Trisura Group Ltd., a specialty insurance provider, reported an operating net income of $33.3 million for the second quarter of 2025, up 6.4% from $31.3 million in the same quarter a year earlier, driven by growth in underwriting income and net investment income.
The company posted a net income of $37.1 million, up 36.8% from $27.1 million, primarily due to higher net gains on its investment portfolio.
Underwriting income for the quarter totalled $28.2 million, a 10.9% increase from $25.4 million.
Net investment income rose 11.6% to $18.9 million from $16.9 million.
Despite strong underwriting performance across the portfolio, Trisura’s combined ratio increased by 0.9 points to 85.6% in Q2’25, compared to 84.7% in Q2’24. This was driven by a rise in the expense ratio to 52.4% from 51.3%, which more than offset a slight improvement in the loss ratio to 33.2% from 33.4%.
Gross premiums written amounted to $900.4 million, down 5.8% from $956.1 million.
Net insurance revenue increased by 18.1% to $195.8 million from $165.8 million.
The company posted an operating return on equity (ROE) of 17.8%, down 1.8 points from 19.6% a year earlier, as strong profitability from core operations continued but was partially offset by disproportionately higher shareholders’ equity due to unrealised gains on the investment portfolio.
David Clare, President and CEO of Trisura, said, “In Q2, we achieved a strong Operating ROE of 17.8% with Operating net income of $33.3 million or $0.69 per share. We continued to benefit from our Specialty focus, disciplined underwriting and growing investment income. Profitable underwriting resulted in a quarterly Combined ratio of 85.6%. We observed the most significant growth in Primary Lines, with a 35.1% increase across segments which carry a significantly higher underwriting margin profile and contribute most meaningfully to profitability.
“We continue to make progress in our Surety platform, with 60.7% growth in quarterly premiums as we gain momentum in the US and expanded our Canadian presence.
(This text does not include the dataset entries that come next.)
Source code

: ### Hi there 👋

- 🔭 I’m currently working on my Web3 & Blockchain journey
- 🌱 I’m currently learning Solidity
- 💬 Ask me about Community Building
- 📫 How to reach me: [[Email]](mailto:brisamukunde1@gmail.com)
In the quarter, we further capitalized our US Surety balance sheet, enhancing its capacity to underwrite, while maintaining a conservative 13.8% Debt-to-capital ratio, demonstrating a strong posture to continue pursuing accretive growth.
“Consistent growth in book value, reaching a new record $843 million at Q2, has been achieved through strong underwriting and investment returns.”